You can use quantiles
to derive the empirical distribution of each dataset if it were binned and use that to compute the entropy, mutual information, etc. (any measure or distance that relates to one or more probability distributions) between the binned distributions.
In tensorflow
, this can be achieved by using tfp.stats.quantiles
as follows tfp.stats.quantiles(x, num_quantiles=4, interpolation='nearest')
, where you can replace x
with a dataset and set num_quantiles
to any reasonable number.
The crucial thing to be careful of here is that the cut points should be the same for the two datasets (i.e., both binned random variables must have the same support).

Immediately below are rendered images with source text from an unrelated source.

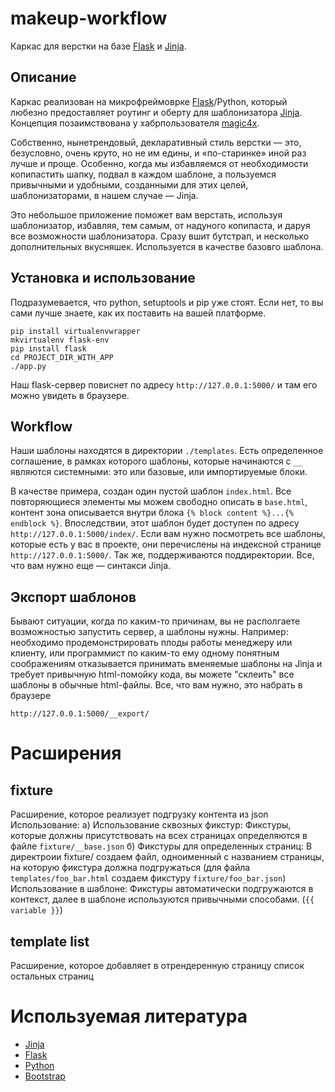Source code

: # makeup-workflow

Каркас для верстки на базе [Flask](http://flask.pocoo.org/) и [Jinja](http://jinja.pocoo.org/).

## Описание
Каркас реализован на микрофреймоврке [Flask](http://flask.pocoo.org/)/Python, который любезно предоставляет
роутинг и оберту для шаблонизатора [Jinja](http://jinja.pocoo.org/). Концепция позаимствована у хабрпользователя
[magic4x](http://habrahabr.ru/post/164823/).

Собственно, нынетрендовый, декларативный стиль верстки — это, безусловно, очень круто, но не им едины, и «по-старинке»
иной раз лучше и проще. Особенно, когда мы избавляемся от необходимости копипастить шапку, подвал в каждом шаблоне, а
пользуемся привычными и удобными, созданными для этих целей, шаблонизаторами, в нашем случае — Jinja.

Это небольшое приложение поможет вам верстать, используя шаблонизатор, избавляя, тем самым, от надуного
копипаста, и даруя все возможности шаблонизатора. Сразу вшит бутстрап, и несколько дополнительных вкусняшек.
Используется в качестве базовго шаблона.

## Установка и использование

Подразумевается, что python, setuptools и pip уже стоят. Если нет, то вы сами лучше знаете, как их поставить
на вашей платформе.

```
pip install virtualenvwrapper
mkvirtualenv flask-env
pip install flask
cd PROJECT_DIR_WITH_APP
./app.py
```

Наш flask-сервер повиснет по адресу `http://127.0.0.1:5000/` и там его можно увидеть в браузере.

## Workflow
Наши шаблоны находятся в директории `./templates`. Есть определенное соглашение, в рамках которого шаблоны,
которые начинаются с `__` являются системными: это или базовые, или импортируемые блоки.

В качестве примера, создан один пустой шаблон `index.html`. Все повторяющиеся элементы мы можем свободно описать в
`base.html`, контент зона описывается внутри блока `{% block content %}...{% endblock %}`. Впоследствии, этот шаблон
будет доступен по адресу `http://127.0.0.1:5000/index/`. Если вам нужно посмотреть все шаблоны, которые есть у вас в
проекте, они перечислены на индексной странице `http://127.0.0.1:5000/`. Так же, поддерживаются поддиректории.
Все, что вам нужно еще — синтакси Jinja.

## Экспорт шаблонов
Бывают ситуации, когда по каким-то причинам, вы не располгаете возможностью запустить сервер, а шаблоны нужны.
Например: необходимо продемонстрировать плоды работы менеджеру или клиенту, или программист по каким-то ему одному
понятным соображениям отказывается принимать вменяемые шаблоны на Jinja и требует привычную html-помойку кода, вы
можете "склеить" все шаблоны в обычные html-файлы. Все, что вам нужно, это набрать в браузере

```
http://127.0.0.1:5000/__export/
```

# Расширения

## fixture
Расширение, которое реализует подгрузку контента из json
Использование:
a) Использование сквозных фикстур:
    Фикстуры, которые должны присутствовать на всех страницах
    определяются в файле `fixture/__base.json`
б) Фикстуры для определенных страниц:
    В директроии fixture/ создаем файл, одноименный с названием
    страницы, на которую фикстура должна подгружаться 
    (для файла `templates/foo_bar.html` создаем фикстуру `fixture/foo_bar.json`)
Использование в шаблоне:
    Фикстуры автоматически подгружаются в контекст, далее в шаблоне используются 
    привычными способами. (`{{ variable }}`)

## template list
Расширение, которое добавляет в отрендеренную страницу список остальных страниц


# Используемая литература
* [Jinja](http://jinja.pocoo.org/)
* [Flask](http://flask.pocoo.org/)
* [Python](http://www.python.org/)
* [Bootstrap](http://twitter.github.com/bootstrap/)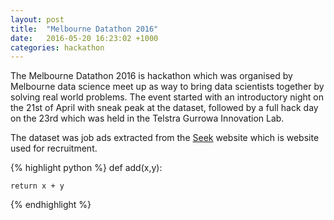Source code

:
 ```yaml
---
layout: post
title:  "Melbourne Datathon 2016"
date:   2016-05-20 16:23:02 +1000
categories: hackathon
---
```


The Melbourne Datathon 2016 is hackathon which was organised by Melbourne data science meet up as way to bring data scientists together by solving real world problems. The event started with an introductory night on the 21st of April with sneak peak at the dataset, followed by a full hack day on the 23rd which was held in the Telstra Gurrowa Innovation Lab.

The dataset was job ads extracted from the <a href="www.seek.com.au">Seek</a> website which is website used for recruitment.


{% highlight python %}
def add(x,y):

    return x + y
{% endhighlight %}
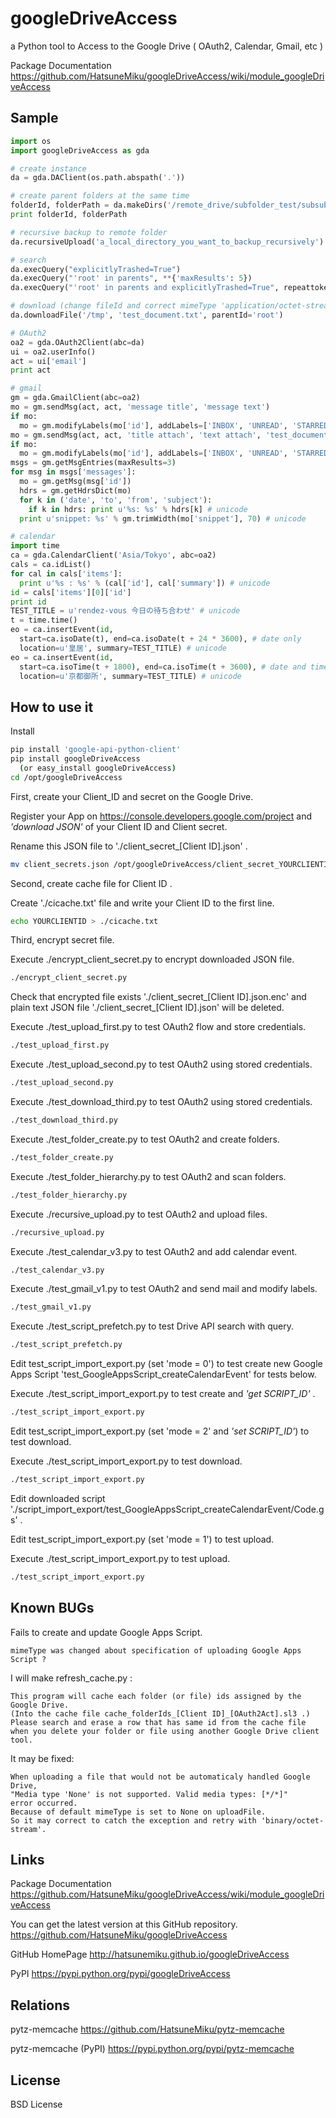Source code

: googleDriveAccess
=================

a Python tool to Access to the Google Drive ( OAuth2, Calendar, Gmail, etc )

Package Documentation https://github.com/HatsuneMiku/googleDriveAccess/wiki/module_googleDriveAccess


Sample
------

``` python
import os
import googleDriveAccess as gda

# create instance
da = gda.DAClient(os.path.abspath('.'))

# create parent folders at the same time
folderId, folderPath = da.makeDirs('/remote_drive/subfolder_test/subsubfolder')
print folderId, folderPath

# recursive backup to remote folder
da.recursiveUpload('a_local_directory_you_want_to_backup_recursively')

# search
da.execQuery("explicitlyTrashed=True")
da.execQuery("'root' in parents", **{'maxResults': 5})
da.execQuery("'root' in parents and explicitlyTrashed=True", repeattoken=True, **{'maxResults': 500})

# download (change fileId and correct mimeType 'application/octet-stream' etc.)
da.downloadFile('/tmp', 'test_document.txt', parentId='root')

# OAuth2
oa2 = gda.OAuth2Client(abc=da)
ui = oa2.userInfo()
act = ui['email']
print act

# gmail
gm = gda.GmailClient(abc=oa2)
mo = gm.sendMsg(act, act, 'message title', 'message text')
if mo:
  mo = gm.modifyLabels(mo['id'], addLabels=['INBOX', 'UNREAD', 'STARRED'])
mo = gm.sendMsg(act, act, 'title attach', 'text attach', 'test_document.txt')
if mo:
  mo = gm.modifyLabels(mo['id'], addLabels=['INBOX', 'UNREAD', 'STARRED'])
msgs = gm.getMsgEntries(maxResults=3)
for msg in msgs['messages']:
  mo = gm.getMsg(msg['id'])
  hdrs = gm.getHdrsDict(mo)
  for k in ('date', 'to', 'from', 'subject'):
    if k in hdrs: print u'%s: %s' % hdrs[k] # unicode
  print u'snippet: %s' % gm.trimWidth(mo['snippet'], 70) # unicode

# calendar
import time
ca = gda.CalendarClient('Asia/Tokyo', abc=oa2)
cals = ca.idList()
for cal in cals['items']:
  print u'%s : %s' % (cal['id'], cal['summary']) # unicode
id = cals['items'][0]['id']
print id
TEST_TITLE = u'rendez-vous 今日の待ち合わせ' # unicode
t = time.time()
eo = ca.insertEvent(id,
  start=ca.isoDate(t), end=ca.isoDate(t + 24 * 3600), # date only
  location=u'皇居', summary=TEST_TITLE) # unicode
eo = ca.insertEvent(id,
  start=ca.isoTime(t + 1800), end=ca.isoTime(t + 3600), # date and time
  location=u'京都御所', summary=TEST_TITLE) # unicode
```


How to use it
-------------

Install

``` bash
pip install 'google-api-python-client'
pip install googleDriveAccess
  (or easy_install googleDriveAccess)
cd /opt/googleDriveAccess
```


First, create your Client_ID and secret on the Google Drive.

Register your App on https://console.developers.google.com/project
and *'download JSON'* of your Client ID and Client secret.

Rename this JSON file to './client_secret_[Client ID].json' .

``` bash
mv client_secrets.json /opt/googleDriveAccess/client_secret_YOURCLIENTID.json
```


Second, create cache file for Client ID .

Create './cicache.txt' file and write your Client ID to the first line.

``` bash
echo YOURCLIENTID > ./cicache.txt
```


Third, encrypt secret file.

Execute ./encrypt_client_secret.py to encrypt downloaded JSON file.

``` bash
./encrypt_client_secret.py
```


Check that encrypted file exists './client_secret_[Client ID].json.enc'
and plain text JSON file './client_secret_[Client ID].json' will be deleted.

Execute ./test_upload_first.py to test OAuth2 flow and store credentials.

``` bash
./test_upload_first.py
```


Execute ./test_upload_second.py to test OAuth2 using stored credentials.

``` bash
./test_upload_second.py
```


Execute ./test_download_third.py to test OAuth2 using stored credentials.

``` bash
./test_download_third.py
```


Execute ./test_folder_create.py to test OAuth2 and create folders.

``` bash
./test_folder_create.py
```


Execute ./test_folder_hierarchy.py to test OAuth2 and scan folders.

``` bash
./test_folder_hierarchy.py
```


Execute ./recursive_upload.py to test OAuth2 and upload files.

``` bash
./recursive_upload.py
```


Execute ./test_calendar_v3.py to test OAuth2 and add calendar event.

``` bash
./test_calendar_v3.py
```


Execute ./test_gmail_v1.py to test OAuth2 and send mail and modify labels.

``` bash
./test_gmail_v1.py
```


Execute ./test_script_prefetch.py to test Drive API search with query.

``` bash
./test_script_prefetch.py
```


Edit test_script_import_export.py (set 'mode = 0')
to test create new Google Apps Script
'test_GoogleAppsScript_createCalendarEvent' for tests below.

Execute ./test_script_import_export.py to test create and *'get SCRIPT_ID'* .

``` bash
./test_script_import_export.py
```


Edit test_script_import_export.py (set 'mode = 2' and *'set SCRIPT_ID'*)
to test download.

Execute ./test_script_import_export.py to test download.

``` bash
./test_script_import_export.py
```


Edit downloaded script
'./script_import_export/test_GoogleAppsScript_createCalendarEvent/Code.gs' .

Edit test_script_import_export.py (set 'mode = 1') to test upload.

Execute ./test_script_import_export.py to test upload.

``` bash
./test_script_import_export.py
```


Known BUGs
----------

Fails to create and update Google Apps Script.

```
mimeType was changed about specification of uploading Google Apps Script ?
```


I will make refresh_cache.py :

```
This program will cache each folder (or file) ids assigned by the Google Drive.
(Into the cache file cache_folderIds_[Client ID]_[OAuth2Act].sl3 .)
Please search and erase a row that has same id from the cache file
when you delete your folder or file using another Google Drive client tool.
```


It may be fixed:

```
When uploading a file that would not be automaticaly handled Google Drive,
"Media type 'None' is not supported. Valid media types: [*/*]"
error occurred.
Because of default mimeType is set to None on uploadFile.
So it may correct to catch the exception and retry with 'binary/octet-stream'.
```


Links
-----

Package Documentation https://github.com/HatsuneMiku/googleDriveAccess/wiki/module_googleDriveAccess

You can get the latest version at this GitHub repository.
https://github.com/HatsuneMiku/googleDriveAccess

GitHub HomePage http://hatsunemiku.github.io/googleDriveAccess

PyPI https://pypi.python.org/pypi/googleDriveAccess


Relations
---------

pytz-memcache https://github.com/HatsuneMiku/pytz-memcache

pytz-memcache (PyPI) https://pypi.python.org/pypi/pytz-memcache


License
-------

BSD License

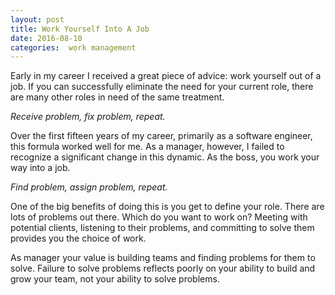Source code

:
 ```yaml
---
layout: post
title: Work Yourself Into A Job
date: 2016-08-10
categories:  work management
---
```


Early in my career I received a great piece of advice:  work yourself out of a job.  If you can successfully eliminate the need for your current role, there are many other roles in need of the same treatment.  

*Receive problem, fix problem, repeat.*

Over the first fifteen years of my career, primarily as a software engineer, this formula worked well for me.  As a manager, however, I failed to recognize a significant change in this dynamic.  As the boss, you work your way into a job.

*Find problem, assign problem, repeat.*

One of the big benefits of doing this is you get to define your role.  There are lots of problems out there.  Which do you want to work on?  Meeting with potential clients, listening to their problems, and committing to solve them provides you the choice of work.

As manager your value is building teams and finding problems for them to solve.  Failure to solve problems reflects poorly on your ability to build and grow your team, not your ability to solve problems.
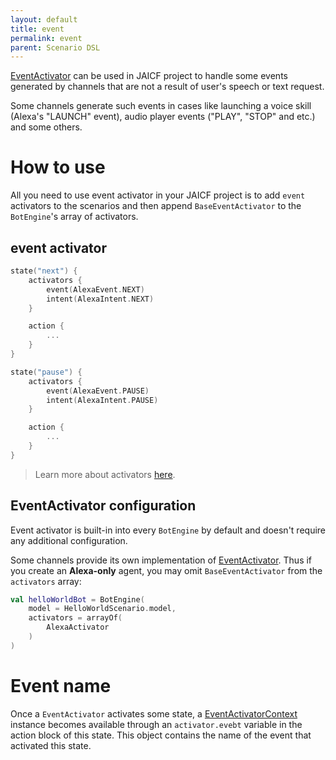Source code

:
 ```yaml
---
layout: default
title: event
permalink: event
parent: Scenario DSL
---
```


[EventActivator](https://github.com/just-ai/jaicf-kotlin/blob/master/core/src/main/kotlin/com/justai/jaicf/activator/event/EventActivator.kt) can be used in JAICF project to handle some events generated by channels that are not a result of user's speech or text request.

Some channels generate such events in cases like launching a voice skill (Alexa's "LAUNCH" event), audio player events ("PLAY", "STOP" and etc.) and some others.

# How to use

All you need to use event activator in your JAICF project is to add `event` activators to the scenarios and then append `BaseEventActivator` to the `BotEngine`'s array of activators.

## event activator

```kotlin
state("next") {
    activators {
        event(AlexaEvent.NEXT)
        intent(AlexaIntent.NEXT)
    }

    action {
        ...
    }   
}

state("pause") {
    activators {
        event(AlexaEvent.PAUSE)
        intent(AlexaIntent.PAUSE)
    }

    action {
        ...
    }
}
```

> Learn more about activators [here](activators).

## EventActivator configuration

Event activator is built-in into every `BotEngine` by default and doesn't require any additional configuration.

Some channels provide its own implementation of [EventActivator](https://github.com/just-ai/jaicf-kotlin/blob/master/core/src/main/kotlin/com/justai/jaicf/activator/event/EventActivator.kt).
Thus if you create an **Alexa-only** agent, you may omit `BaseEventActivator` from the `activators` array:

```kotlin
val helloWorldBot = BotEngine(
    model = HelloWorldScenario.model,
    activators = arrayOf(
        AlexaActivator
    )
)
```

# Event name

Once a `EventActivator` activates some state, a [EventActivatorContext](https://github.com/just-ai/jaicf-kotlin/blob/master/core/src/main/kotlin/com/justai/jaicf/activator/event/EventActivatorContext.kt) instance becomes available through an `activator.evebt` variable in the action block of this state.
This object contains the name of the event that activated this state.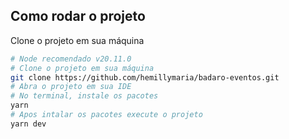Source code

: ## Como rodar o projeto

Clone o projeto em sua máquina

```bash
# Node recomendado v20.11.0
# Clone o projeto em sua máquina
git clone https://github.com/hemillymaria/badaro-eventos.git 
# Abra o projeto em sua IDE
# No terminal, instale os pacotes
yarn 
# Apos intalar os pacotes execute o projeto
yarn dev

```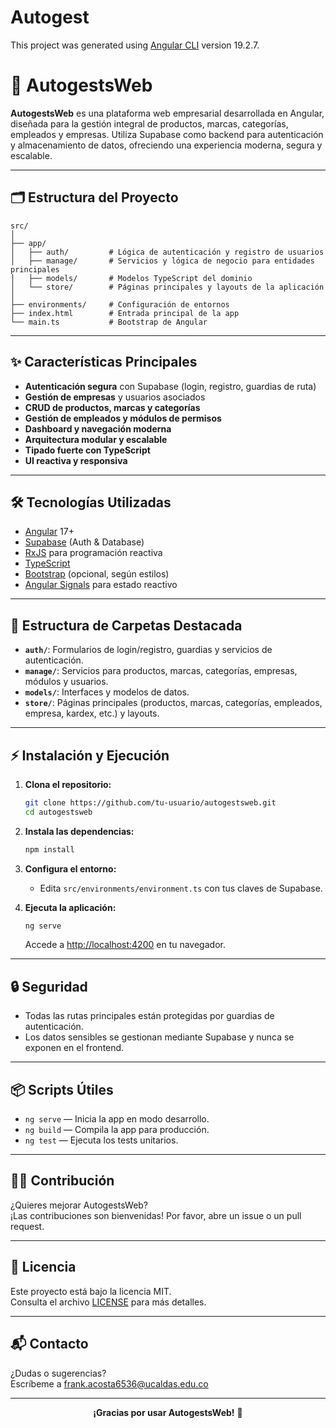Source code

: # Autogest

This project was generated using [Angular CLI](https://github.com/angular/angular-cli) version 19.2.7.

# 🚀 AutogestsWeb

**AutogestsWeb** es una plataforma web empresarial desarrollada en Angular, diseñada para la gestión integral de productos, marcas, categorías, empleados y empresas. Utiliza Supabase como backend para autenticación y almacenamiento de datos, ofreciendo una experiencia moderna, segura y escalable.

---

## 🗂️ Estructura del Proyecto

```
src/
│
├── app/
│   ├── auth/         # Lógica de autenticación y registro de usuarios
│   ├── manage/       # Servicios y lógica de negocio para entidades principales
│   ├── models/       # Modelos TypeScript del dominio
│   └── store/        # Páginas principales y layouts de la aplicación
│
├── environments/     # Configuración de entornos
├── index.html        # Entrada principal de la app
└── main.ts           # Bootstrap de Angular
```

---

## ✨ Características Principales

- **Autenticación segura** con Supabase (login, registro, guardias de ruta)
- **Gestión de empresas** y usuarios asociados
- **CRUD de productos, marcas y categorías**
- **Gestión de empleados y módulos de permisos**
- **Dashboard y navegación moderna**
- **Arquitectura modular y escalable**
- **Tipado fuerte con TypeScript**
- **UI reactiva y responsiva**

---

## 🛠️ Tecnologías Utilizadas

- [Angular](https://angular.io/) 17+
- [Supabase](https://supabase.com/) (Auth & Database)
- [RxJS](https://rxjs.dev/) para programación reactiva
- [TypeScript](https://www.typescriptlang.org/)
- [Bootstrap](https://getbootstrap.com/) (opcional, según estilos)
- [Angular Signals](https://angular.dev/reference/signals) para estado reactivo

---

## 🚦 Estructura de Carpetas Destacada

- **`auth/`**: Formularios de login/registro, guardias y servicios de autenticación.
- **`manage/`**: Servicios para productos, marcas, categorías, empresas, módulos y usuarios.
- **`models/`**: Interfaces y modelos de datos.
- **`store/`**: Páginas principales (productos, marcas, categorías, empleados, empresa, kardex, etc.) y layouts.

---

## ⚡ Instalación y Ejecución

1. **Clona el repositorio:**
   ```bash
   git clone https://github.com/tu-usuario/autogestsweb.git
   cd autogestsweb
   ```

2. **Instala las dependencias:**
   ```bash
   npm install
   ```

3. **Configura el entorno:**
   - Edita `src/environments/environment.ts` con tus claves de Supabase.

4. **Ejecuta la aplicación:**
   ```bash
   ng serve
   ```
   Accede a [http://localhost:4200](http://localhost:4200) en tu navegador.

---

## 🔒 Seguridad

- Todas las rutas principales están protegidas por guardias de autenticación.
- Los datos sensibles se gestionan mediante Supabase y nunca se exponen en el frontend.

---

## 📦 Scripts Útiles

- `ng serve` — Inicia la app en modo desarrollo.
- `ng build` — Compila la app para producción.
- `ng test` — Ejecuta los tests unitarios.

---

## 👨‍💻 Contribución

¿Quieres mejorar AutogestsWeb?  
¡Las contribuciones son bienvenidas! Por favor, abre un issue o un pull request.

---

## 📄 Licencia

Este proyecto está bajo la licencia MIT.  
Consulta el archivo [LICENSE](LICENSE) para más detalles.

---

## 📬 Contacto

¿Dudas o sugerencias?  
Escríbeme a [frank.acosta6536@ucaldas.edu.co](mailto:frank.acosta6536@ucaldas.edu.co)

---

<div align="center">
  <b>¡Gracias por usar AutogestsWeb!</b> 🚀
</div>
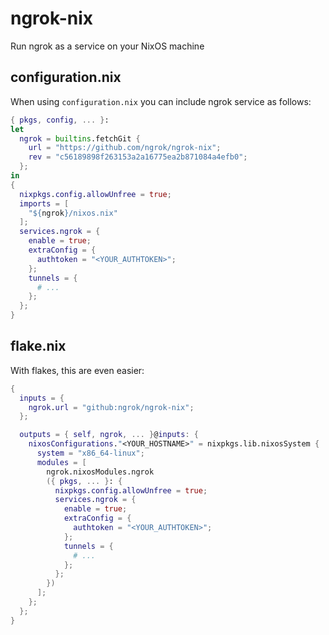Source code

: ngrok-nix
=========

Run ngrok as a service on your NixOS machine

configuration.nix
---------

When using `configuration.nix` you can include ngrok service as follows:

```nix
{ pkgs, config, ... }:
let
  ngrok = builtins.fetchGit {
    url = "https://github.com/ngrok/ngrok-nix";
    rev = "c56189898f263153a2a16775ea2b871084a4efb0";
  };
in
{
  nixpkgs.config.allowUnfree = true;
  imports = [
    "${ngrok}/nixos.nix"
  ];
  services.ngrok = {
    enable = true;
    extraConfig = {
      authtoken = "<YOUR_AUTHTOKEN>";
    };
    tunnels = {
      # ...
    };
  };
}
```

flake.nix
---------

With flakes, this are even easier:

```nix
{
  inputs = {
    ngrok.url = "github:ngrok/ngrok-nix";
  };

  outputs = { self, ngrok, ... }@inputs: {
    nixosConfigurations."<YOUR_HOSTNAME>" = nixpkgs.lib.nixosSystem {
      system = "x86_64-linux";
      modules = [
        ngrok.nixosModules.ngrok
        ({ pkgs, ... }: {
          nixpkgs.config.allowUnfree = true;
          services.ngrok = {
            enable = true;
            extraConfig = {
              authtoken = "<YOUR_AUTHTOKEN>";
            };
            tunnels = {
              # ...
            };
          };
        })
      ];
    };
  };
}
```
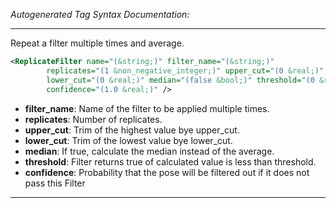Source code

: _Autogenerated Tag Syntax Documentation:_

---
Repeat a filter multiple times and average.

```xml
<ReplicateFilter name="(&string;)" filter_name="(&string;)"
        replicates="(1 &non_negative_integer;)" upper_cut="(0 &real;)"
        lower_cut="(0 &real;)" median="(false &bool;)" threshold="(0 &real;)"
        confidence="(1.0 &real;)" />
```

-   **filter_name**: Name of the filter to be applied multiple times.
-   **replicates**: Number of replicates.
-   **upper_cut**: Trim of the highest value bye upper_cut.
-   **lower_cut**: Trim of the lowest value bye lower_cut.
-   **median**: If true, calculate the median instead of the average.
-   **threshold**: Filter returns true of calculated value is less than threshold.
-   **confidence**: Probability that the pose will be filtered out if it does not pass this Filter

---
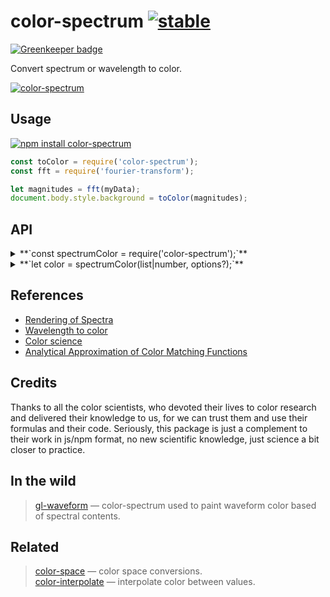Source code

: # color-spectrum [![stable](http://badges.github.io/stability-badges/dist/stable.svg)](http://github.com/badges/stability-badges)

[![Greenkeeper badge](https://badges.greenkeeper.io/colorjs/color-spectrum.svg)](https://greenkeeper.io/)

Convert spectrum or wavelength to color.

[![color-spectrum](https://raw.githubusercontent.com/dfcreative/color-spectrum/gh-pages/preview.png "color-spectrum")](http://dfcreative.github.io/color-spectrum/)

## Usage

[![npm install color-spectrum](https://nodei.co/npm/color-spectrum.png?mini=true)](https://npmjs.org/package/color-spectrum/)

```js
const toColor = require('color-spectrum');
const fft = require('fourier-transform');

let magnitudes = fft(myData);
document.body.style.background = toColor(magnitudes);
```

## API

<details><summary>**`const spectrumColor = require('color-spectrum');`**</summary>

Get spectrum to color converter.

`require('color-spectrum/table')` to get a table of wavelength to XYZ values.

`require('color-spectrum/approx')` to get approximator of wavelength to XYZ values.

</details>
<details><summary>**`let color = spectrumColor(list|number, options?);`**</summary>

Calculate color based off spectrum or a single wavelength value. Spectrum is a list of float values, like magnitudes or intensities, for example, a direct output from [fourier-transform](https://github.com/scijs/fourier-transform) with real numbers. The visible range `380..780nm` will be stretched to cover the passed list of intensities.

Possible options:

```js
// Use approximation formulas or matching table interpolation
approximate: false,

// Normalize spectrum
normalize: true,

// Reference whitepoint with x,y,z values
white: xyz.whitepoint[2].D65
```

You can also use technical methods:

```js
//get xyz values array for a given wavelength from 380..780 range. Use 1/λ to calc frequency.
[x, y, z] = spectrumColor.wavelength(λ, opts?);

//get xyz values for a list of magnitudes
[x, y, z] = spectrumColor.spectrum(list, opts);

//you would like to transform to rgb
let xyz = require('color-space/xyz');
let [r, g, b] = xyz.rgb(x, y, z);
```

</details>

## References

* [Rendering of Spectra](https://www.fourmilab.ch/documents/specrend/)
* [Wavelength to color](https://academo.org/demos/wavelength-to-colour-relationship/)
* [Color science](http://www.midnightkite.com/color.html)
* [Analytical Approximation of Color Matching Functions](http://jcgt.org/published/0002/02/01/paper.pdf)

## Credits

Thanks to all the color scientists, who devoted their lives to color research and delivered their knowledge to us, for we can trust them and use their formulas and their code. Seriously, this package is just a complement to their work in js/npm format, no new scientific knowledge, just science a bit closer to practice.

## In the wild

> [gl-waveform](https://github.com/audio-lab/gl-waveform) — color-spectrum used to paint waveform color based of spectral contents.

## Related

> [color-space](https://github.com/scijs/color-space) — color space conversions.<br/>
> [color-interpolate](https://github.com/dfcreative/color-interpolate) — interpolate color between values.<br/>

More generally, you need to train/estimate a statistical model of the two datasets and then use that model to compute these metrics. In the above, the statistical model is a categorical distribution.
In sum, you can either:
Call tfp.stats.quantiles
with num_quantiles
on one dataset and then re-use the cut_points
to compute quantiles for the other dataset. To do so you will need tfp.stats.find_bins
.
Decide on the cut_points
based on some other metric (equal partitions of the support of the data?) and then call tfp.stats.find_bins
on both datasets.
The alternative I would favour is a variant of option 2. You can use quantiles
to get the cut_points
that correspond to both datasets if the datasets were concatenated together. You can then use those cut_points
for binning both datasets.
Once you have the quantiles and/or the bins, you have a categorical probability distribution describing each dataset and from there these measures/distances can be computed easily.